Jimmy Carter

Speed read

Jimmy Carter was awarded the Nobel Peace Prize for his decades of untiring effort to find peaceful solutions to international conflicts, to advance democracy and human rights, and to promote economic and social development.

Portrait of Jimmy Carter
Jimmy Carter. Photo from the Nobel Foundation archive.

Full name: James Earl Carter
Born: 1 October 1924, Plains, GA, USA
Date awarded: 11 October 2002

An active former president

While US President George W. Bush laid plans to attack Iraq in autumn 2002, former President Jimmy Carter was awarded the Nobel Peace Prize for his efforts to promote peace and mediation, human rights and social welfare. The Nobel Committee chairman said that Carter should have received the peace prize in 1978 for mediating a peace accord between Egypt and Israel. In 1976 Carter won the election on his reputation as an honest, devout Christian.

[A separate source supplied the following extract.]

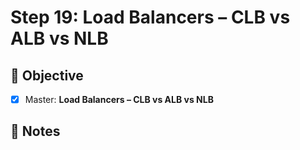 # Step 19: Load Balancers – CLB vs ALB vs NLB

## 🎯 Objective

- [x] Master: **Load Balancers – CLB vs ALB vs NLB**

## 📘 Notes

He began his presidency by mediating the peace accord, but by the end of his term, he faced conflict with Iran and a new cold war when the Soviet Union invaded Afghanistan in 1979. One year later, Carter lost his re-election bid to Ronald Reagan. Since his presidency, Carter has become an active peace mediator who sometimes opposes US government policy.

"In a situation currently marked by threats of the use of power, Carter has stood by the principles that conflicts must as far as possible be resolved through mediation and international cooperation based on international law, respect for human rights, and economic development."

- The Norwegian Nobel Committee, Announcement, 2002.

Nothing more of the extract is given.